Since Monday, the national average for a gallon of regular gasoline has decreased by a penny to $3.18. According to new data from the Energy Information Administration (EIA), total domestic gasoline stocks increased by 3.5 million bbl to 221.6 million bbl last week. Gasoline demand remained low at 8.90 million b/d and flat from the previous week, helping to put downward pressure on pump prices. This easing is likely caused by the traditional post-Labor Day/end of summer driving season dropoff in demand. The price drop has occurred while approximately 16% of crude production in the Gulf of Mexico remains shuttered due to Hurricanes Ida and Nicholas. As the recovery and restoration process continues, pump prices will likely continue to stabilize. However, high crude prices (above $70 per barrel) will contribute to pump prices likely remaining elevated this fall.

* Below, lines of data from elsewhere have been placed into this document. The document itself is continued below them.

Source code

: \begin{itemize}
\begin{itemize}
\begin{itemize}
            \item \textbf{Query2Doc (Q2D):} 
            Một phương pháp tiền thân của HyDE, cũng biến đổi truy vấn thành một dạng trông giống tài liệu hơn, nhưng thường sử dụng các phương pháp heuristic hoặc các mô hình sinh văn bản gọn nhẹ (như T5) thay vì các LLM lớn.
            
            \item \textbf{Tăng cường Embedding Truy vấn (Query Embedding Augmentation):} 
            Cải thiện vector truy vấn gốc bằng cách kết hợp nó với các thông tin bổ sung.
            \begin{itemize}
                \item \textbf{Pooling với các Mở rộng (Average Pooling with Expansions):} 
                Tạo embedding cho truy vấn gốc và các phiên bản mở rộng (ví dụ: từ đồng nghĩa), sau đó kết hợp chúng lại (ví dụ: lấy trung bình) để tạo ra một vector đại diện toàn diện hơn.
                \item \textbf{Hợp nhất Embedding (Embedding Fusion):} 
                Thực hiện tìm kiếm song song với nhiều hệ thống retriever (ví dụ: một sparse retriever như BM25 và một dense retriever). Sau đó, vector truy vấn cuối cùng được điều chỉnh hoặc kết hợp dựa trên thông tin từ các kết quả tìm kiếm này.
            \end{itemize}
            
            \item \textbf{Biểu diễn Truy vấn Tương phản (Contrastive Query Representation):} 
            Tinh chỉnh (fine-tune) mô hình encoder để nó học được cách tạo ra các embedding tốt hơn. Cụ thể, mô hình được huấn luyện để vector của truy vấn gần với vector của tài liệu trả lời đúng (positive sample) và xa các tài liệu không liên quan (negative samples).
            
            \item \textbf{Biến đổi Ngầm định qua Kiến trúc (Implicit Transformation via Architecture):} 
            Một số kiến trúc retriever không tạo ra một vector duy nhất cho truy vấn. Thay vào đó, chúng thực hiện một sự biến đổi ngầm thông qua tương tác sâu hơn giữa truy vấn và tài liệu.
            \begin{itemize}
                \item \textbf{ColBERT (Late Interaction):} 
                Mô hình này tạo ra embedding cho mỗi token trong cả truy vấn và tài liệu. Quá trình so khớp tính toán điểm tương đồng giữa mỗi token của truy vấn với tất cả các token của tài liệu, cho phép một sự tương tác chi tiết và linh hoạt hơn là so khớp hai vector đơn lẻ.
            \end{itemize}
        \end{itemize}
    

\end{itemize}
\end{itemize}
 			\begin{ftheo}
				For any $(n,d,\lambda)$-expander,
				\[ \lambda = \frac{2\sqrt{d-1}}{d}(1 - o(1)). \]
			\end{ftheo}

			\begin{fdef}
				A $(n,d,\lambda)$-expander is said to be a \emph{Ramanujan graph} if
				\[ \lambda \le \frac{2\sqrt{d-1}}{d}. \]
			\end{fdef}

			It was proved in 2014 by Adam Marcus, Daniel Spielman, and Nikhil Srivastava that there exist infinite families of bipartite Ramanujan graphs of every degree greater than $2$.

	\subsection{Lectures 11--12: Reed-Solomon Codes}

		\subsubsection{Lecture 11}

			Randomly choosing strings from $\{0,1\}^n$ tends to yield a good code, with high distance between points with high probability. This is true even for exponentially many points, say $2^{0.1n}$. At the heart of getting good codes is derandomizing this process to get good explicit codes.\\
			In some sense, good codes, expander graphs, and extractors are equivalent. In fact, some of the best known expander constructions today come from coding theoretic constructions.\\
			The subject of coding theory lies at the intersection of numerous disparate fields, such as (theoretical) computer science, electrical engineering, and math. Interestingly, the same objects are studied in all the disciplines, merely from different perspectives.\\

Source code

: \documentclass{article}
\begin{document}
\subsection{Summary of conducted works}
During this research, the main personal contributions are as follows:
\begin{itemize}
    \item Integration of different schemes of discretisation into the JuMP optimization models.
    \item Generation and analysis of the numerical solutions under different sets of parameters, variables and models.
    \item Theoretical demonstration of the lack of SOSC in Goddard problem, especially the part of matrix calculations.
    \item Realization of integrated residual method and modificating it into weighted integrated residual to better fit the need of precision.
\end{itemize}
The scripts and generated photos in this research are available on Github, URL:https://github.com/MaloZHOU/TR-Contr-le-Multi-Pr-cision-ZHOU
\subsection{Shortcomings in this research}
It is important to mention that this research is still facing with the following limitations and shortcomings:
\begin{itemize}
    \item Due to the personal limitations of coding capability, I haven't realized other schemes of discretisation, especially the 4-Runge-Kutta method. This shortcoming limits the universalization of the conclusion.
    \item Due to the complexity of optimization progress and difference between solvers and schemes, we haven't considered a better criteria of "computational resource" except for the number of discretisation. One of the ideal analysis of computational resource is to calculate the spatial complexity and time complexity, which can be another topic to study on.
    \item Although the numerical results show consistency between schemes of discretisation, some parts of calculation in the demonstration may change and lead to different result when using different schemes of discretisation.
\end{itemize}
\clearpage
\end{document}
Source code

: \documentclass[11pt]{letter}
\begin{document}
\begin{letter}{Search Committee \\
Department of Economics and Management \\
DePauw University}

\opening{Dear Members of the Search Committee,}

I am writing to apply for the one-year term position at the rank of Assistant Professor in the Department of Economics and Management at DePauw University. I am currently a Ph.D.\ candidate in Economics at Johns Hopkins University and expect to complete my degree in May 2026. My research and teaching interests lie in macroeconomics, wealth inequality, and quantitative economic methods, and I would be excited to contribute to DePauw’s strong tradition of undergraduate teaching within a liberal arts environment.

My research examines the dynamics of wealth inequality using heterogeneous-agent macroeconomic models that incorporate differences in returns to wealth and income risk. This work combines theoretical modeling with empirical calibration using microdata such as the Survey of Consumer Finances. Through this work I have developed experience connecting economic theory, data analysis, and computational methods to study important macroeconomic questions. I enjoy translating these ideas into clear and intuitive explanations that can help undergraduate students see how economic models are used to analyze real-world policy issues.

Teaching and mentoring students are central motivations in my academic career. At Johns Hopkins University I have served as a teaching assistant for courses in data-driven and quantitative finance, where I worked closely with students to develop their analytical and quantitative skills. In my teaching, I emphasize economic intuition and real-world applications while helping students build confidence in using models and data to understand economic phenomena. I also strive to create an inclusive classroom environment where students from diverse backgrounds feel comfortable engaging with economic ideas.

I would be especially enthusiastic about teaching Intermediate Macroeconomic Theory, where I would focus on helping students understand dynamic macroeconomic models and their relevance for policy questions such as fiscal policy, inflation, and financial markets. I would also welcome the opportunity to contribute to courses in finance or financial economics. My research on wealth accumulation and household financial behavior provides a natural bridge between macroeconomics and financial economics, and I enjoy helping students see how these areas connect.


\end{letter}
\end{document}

At the close of Thursday’s formal trading session, WTI increased by $1.07 to settle at $73.30. Crude prices increased this week following the release of EIA’s recent weekly report that shows total domestic crude inventories decreased by 3.4 million bbl to 414 million bbl. Additonally, crude prices rose after the Federal Reserve signaled it could raise interest rates in 2022 and end its bond-purchase program that has supported the economy since the start of the COVID-19 pandemic.
Largest Weekly Changes
- Since last Thursday, these 10 states have seen the largest changes in their averages: Delaware (+8 cents), Maryland (+5 cents), West Virginia (+4 cents), Illinois (−4 cents), Indiana (−4 cents), Nevada (−4 cents), Ohio (−3 cents), Utah (−3 cents), Kentucky (+2 cents) and Colorado (−2 cents).